* Raw data:
★ ★ ★ ★ ★

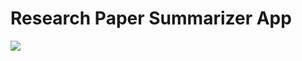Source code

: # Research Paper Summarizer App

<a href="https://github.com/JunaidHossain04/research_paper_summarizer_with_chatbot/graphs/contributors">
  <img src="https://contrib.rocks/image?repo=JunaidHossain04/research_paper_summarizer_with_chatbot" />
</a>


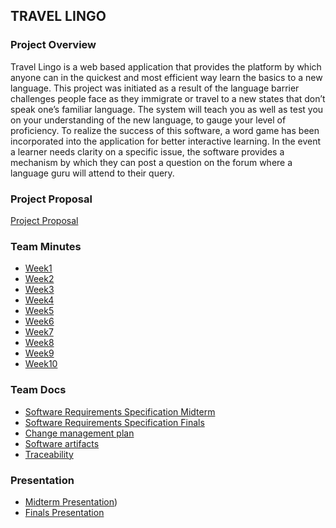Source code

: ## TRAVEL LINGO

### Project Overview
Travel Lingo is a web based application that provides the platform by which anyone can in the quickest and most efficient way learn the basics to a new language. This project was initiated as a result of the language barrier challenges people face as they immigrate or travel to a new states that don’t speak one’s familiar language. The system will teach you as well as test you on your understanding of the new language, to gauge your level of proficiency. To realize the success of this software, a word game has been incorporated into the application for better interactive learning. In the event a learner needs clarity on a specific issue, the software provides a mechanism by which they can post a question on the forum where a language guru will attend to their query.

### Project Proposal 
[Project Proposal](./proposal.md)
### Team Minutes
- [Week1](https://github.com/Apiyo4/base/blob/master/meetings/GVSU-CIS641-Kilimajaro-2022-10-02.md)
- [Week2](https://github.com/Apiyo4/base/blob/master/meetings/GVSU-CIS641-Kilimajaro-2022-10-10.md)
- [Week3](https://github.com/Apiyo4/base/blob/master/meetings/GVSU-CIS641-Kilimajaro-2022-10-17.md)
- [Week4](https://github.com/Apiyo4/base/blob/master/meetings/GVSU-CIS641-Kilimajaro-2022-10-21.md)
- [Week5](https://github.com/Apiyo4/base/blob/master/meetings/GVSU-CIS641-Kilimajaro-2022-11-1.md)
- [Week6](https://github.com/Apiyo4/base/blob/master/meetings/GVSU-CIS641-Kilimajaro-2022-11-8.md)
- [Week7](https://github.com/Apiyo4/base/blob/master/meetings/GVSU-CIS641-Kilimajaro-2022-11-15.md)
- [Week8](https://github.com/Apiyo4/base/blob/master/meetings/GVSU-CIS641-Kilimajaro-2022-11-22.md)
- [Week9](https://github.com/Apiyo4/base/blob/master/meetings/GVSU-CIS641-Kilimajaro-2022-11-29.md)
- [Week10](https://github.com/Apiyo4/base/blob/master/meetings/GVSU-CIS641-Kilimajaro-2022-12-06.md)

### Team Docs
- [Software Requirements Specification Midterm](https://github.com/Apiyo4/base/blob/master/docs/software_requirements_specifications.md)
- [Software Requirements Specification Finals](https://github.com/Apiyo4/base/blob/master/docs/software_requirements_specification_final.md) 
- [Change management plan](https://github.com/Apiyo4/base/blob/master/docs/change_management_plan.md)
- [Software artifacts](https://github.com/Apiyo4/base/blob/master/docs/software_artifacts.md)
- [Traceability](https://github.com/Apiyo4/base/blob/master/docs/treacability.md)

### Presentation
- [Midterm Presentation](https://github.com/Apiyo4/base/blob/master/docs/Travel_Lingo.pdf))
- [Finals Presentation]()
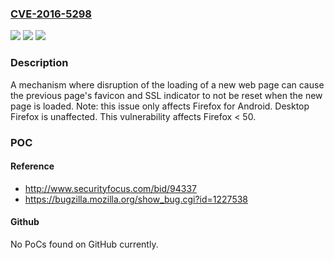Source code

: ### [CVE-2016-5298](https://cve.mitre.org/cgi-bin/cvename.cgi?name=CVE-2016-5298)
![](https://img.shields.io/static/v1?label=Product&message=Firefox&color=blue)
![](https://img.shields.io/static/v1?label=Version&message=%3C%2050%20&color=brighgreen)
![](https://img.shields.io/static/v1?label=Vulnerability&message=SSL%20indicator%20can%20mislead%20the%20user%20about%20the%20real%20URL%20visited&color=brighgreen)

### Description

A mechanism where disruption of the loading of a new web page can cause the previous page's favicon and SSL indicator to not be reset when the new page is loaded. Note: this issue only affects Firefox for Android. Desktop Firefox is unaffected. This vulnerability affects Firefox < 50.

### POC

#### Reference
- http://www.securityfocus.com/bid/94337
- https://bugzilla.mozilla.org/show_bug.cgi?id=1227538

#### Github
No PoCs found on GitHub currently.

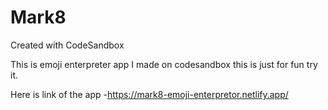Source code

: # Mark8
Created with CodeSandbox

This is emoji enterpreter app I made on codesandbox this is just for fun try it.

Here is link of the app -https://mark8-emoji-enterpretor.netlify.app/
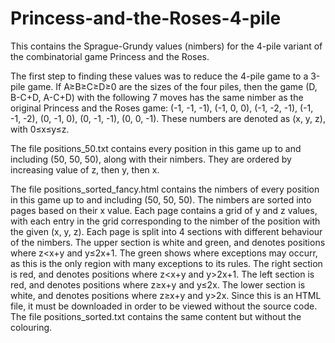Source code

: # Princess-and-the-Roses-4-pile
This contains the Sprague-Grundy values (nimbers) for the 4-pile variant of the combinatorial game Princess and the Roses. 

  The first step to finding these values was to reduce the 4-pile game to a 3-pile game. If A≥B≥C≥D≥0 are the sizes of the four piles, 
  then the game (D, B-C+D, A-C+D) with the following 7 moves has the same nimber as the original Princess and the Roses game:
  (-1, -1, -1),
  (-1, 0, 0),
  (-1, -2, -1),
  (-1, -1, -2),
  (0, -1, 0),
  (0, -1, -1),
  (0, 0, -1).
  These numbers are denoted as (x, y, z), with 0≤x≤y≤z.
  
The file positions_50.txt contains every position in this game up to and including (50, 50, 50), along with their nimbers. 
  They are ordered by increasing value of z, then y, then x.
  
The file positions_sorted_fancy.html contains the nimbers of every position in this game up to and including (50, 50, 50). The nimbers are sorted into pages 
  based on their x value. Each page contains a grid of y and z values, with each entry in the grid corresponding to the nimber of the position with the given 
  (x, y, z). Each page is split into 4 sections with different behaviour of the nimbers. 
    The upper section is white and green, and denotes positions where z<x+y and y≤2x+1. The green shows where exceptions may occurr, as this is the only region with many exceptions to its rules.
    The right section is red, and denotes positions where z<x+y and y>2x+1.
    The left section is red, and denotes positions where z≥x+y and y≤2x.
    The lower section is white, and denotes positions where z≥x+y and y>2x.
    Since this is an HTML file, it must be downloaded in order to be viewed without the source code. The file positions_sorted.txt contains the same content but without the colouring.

★ ★ ★ ★ ★

* Task brief: Excluding the pictures, transcribe each entry above word for word.

* Solution to the problem:
Source code

: # Research Paper Summarizer App

<a href="https://github.com/JunaidHossain04/research_paper_summarizer_with_chatbot/graphs/contributors">
  <img src="https://contrib.rocks/image?repo=JunaidHossain04/research_paper_summarizer_with_chatbot" />
</a>


Source code

: ## TRAVEL LINGO

### Project Overview
Travel Lingo is a web based application that provides the platform by which anyone can in the quickest and most efficient way learn the basics to a new language. This project was initiated as a result of the language barrier challenges people face as they immigrate or travel to a new states that don’t speak one’s familiar language. The system will teach you as well as test you on your understanding of the new language, to gauge your level of proficiency. To realize the success of this software, a word game has been incorporated into the application for better interactive learning. In the event a learner needs clarity on a specific issue, the software provides a mechanism by which they can post a question on the forum where a language guru will attend to their query.

### Project Proposal 
[Project Proposal](./proposal.md)
### Team Minutes
- [Week1](https://github.com/Apiyo4/base/blob/master/meetings/GVSU-CIS641-Kilimajaro-2022-10-02.md)
- [Week2](https://github.com/Apiyo4/base/blob/master/meetings/GVSU-CIS641-Kilimajaro-2022-10-10.md)
- [Week3](https://github.com/Apiyo4/base/blob/master/meetings/GVSU-CIS641-Kilimajaro-2022-10-17.md)
- [Week4](https://github.com/Apiyo4/base/blob/master/meetings/GVSU-CIS641-Kilimajaro-2022-10-21.md)
- [Week5](https://github.com/Apiyo4/base/blob/master/meetings/GVSU-CIS641-Kilimajaro-2022-11-1.md)
- [Week6](https://github.com/Apiyo4/base/blob/master/meetings/GVSU-CIS641-Kilimajaro-2022-11-8.md)
- [Week7](https://github.com/Apiyo4/base/blob/master/meetings/GVSU-CIS641-Kilimajaro-2022-11-15.md)
- [Week8](https://github.com/Apiyo4/base/blob/master/meetings/GVSU-CIS641-Kilimajaro-2022-11-22.md)
- [Week9](https://github.com/Apiyo4/base/blob/master/meetings/GVSU-CIS641-Kilimajaro-2022-11-29.md)
- [Week10](https://github.com/Apiyo4/base/blob/master/meetings/GVSU-CIS641-Kilimajaro-2022-12-06.md)

### Team Docs
- [Software Requirements Specification Midterm](https://github.com/Apiyo4/base/blob/master/docs/software_requirements_specifications.md)
- [Software Requirements Specification Finals](https://github.com/Apiyo4/base/blob/master/docs/software_requirements_specification_final.md) 
- [Change management plan](https://github.com/Apiyo4/base/blob/master/docs/change_management_plan.md)
- [Software artifacts](https://github.com/Apiyo4/base/blob/master/docs/software_artifacts.md)
- [Traceability](https://github.com/Apiyo4/base/blob/master/docs/treacability.md)

### Presentation
- [Midterm Presentation](https://github.com/Apiyo4/base/blob/master/docs/Travel_Lingo.pdf))
- [Finals Presentation]()
Source code

: ### [CVE-2016-5298](https://cve.mitre.org/cgi-bin/cvename.cgi?name=CVE-2016-5298)
![](https://img.shields.io/static/v1?label=Product&message=Firefox&color=blue)
![](https://img.shields.io/static/v1?label=Version&message=%3C%2050%20&color=brighgreen)
![](https://img.shields.io/static/v1?label=Vulnerability&message=SSL%20indicator%20can%20mislead%20the%20user%20about%20the%20real%20URL%20visited&color=brighgreen)

### Description

A mechanism where disruption of the loading of a new web page can cause the previous page's favicon and SSL indicator to not be reset when the new page is loaded. Note: this issue only affects Firefox for Android. Desktop Firefox is unaffected. This vulnerability affects Firefox < 50.

### POC

#### Reference
- http://www.securityfocus.com/bid/94337
- https://bugzilla.mozilla.org/show_bug.cgi?id=1227538

#### Github
No PoCs found on GitHub currently.

Source code

: # Mark8
Created with CodeSandbox

This is emoji enterpreter app I made on codesandbox this is just for fun try it.

Here is link of the app -https://mark8-emoji-enterpretor.netlify.app/
Source code

: # Princess-and-the-Roses-4-pile
This contains the Sprague-Grundy values (nimbers) for the 4-pile variant of the combinatorial game Princess and the Roses. 

  The first step to finding these values was to reduce the 4-pile game to a 3-pile game. If A≥B≥C≥D≥0 are the sizes of the four piles, 
  then the game (D, B-C+D, A-C+D) with the following 7 moves has the same nimber as the original Princess and the Roses game:
  (-1, -1, -1),
  (-1, 0, 0),
  (-1, -2, -1),
  (-1, -1, -2),
  (0, -1, 0),
  (0, -1, -1),
  (0, 0, -1).
  These numbers are denoted as (x, y, z), with 0≤x≤y≤z.
  
The file positions_50.txt contains every position in this game up to and including (50, 50, 50), along with their nimbers. 
  They are ordered by increasing value of z, then y, then x.
  
The file positions_sorted_fancy.html contains the nimbers of every position in this game up to and including (50, 50, 50). The nimbers are sorted into pages 
  based on their x value. Each page contains a grid of y and z values, with each entry in the grid corresponding to the nimber of the position with the given 
  (x, y, z). Each page is split into 4 sections with different behaviour of the nimbers. 
    The upper section is white and green, and denotes positions where z<x+y and y≤2x+1. The green shows where exceptions may occurr, as this is the only region with many exceptions to its rules.
    The right section is red, and denotes positions where z<x+y and y>2x+1.
    The left section is red, and denotes positions where z≥x+y and y≤2x.
    The lower section is white, and denotes positions where z≥x+y and y>2x.
    Since this is an HTML file, it must be downloaded in order to be viewed without the source code. The file positions_sorted.txt contains the same content but without the colouring.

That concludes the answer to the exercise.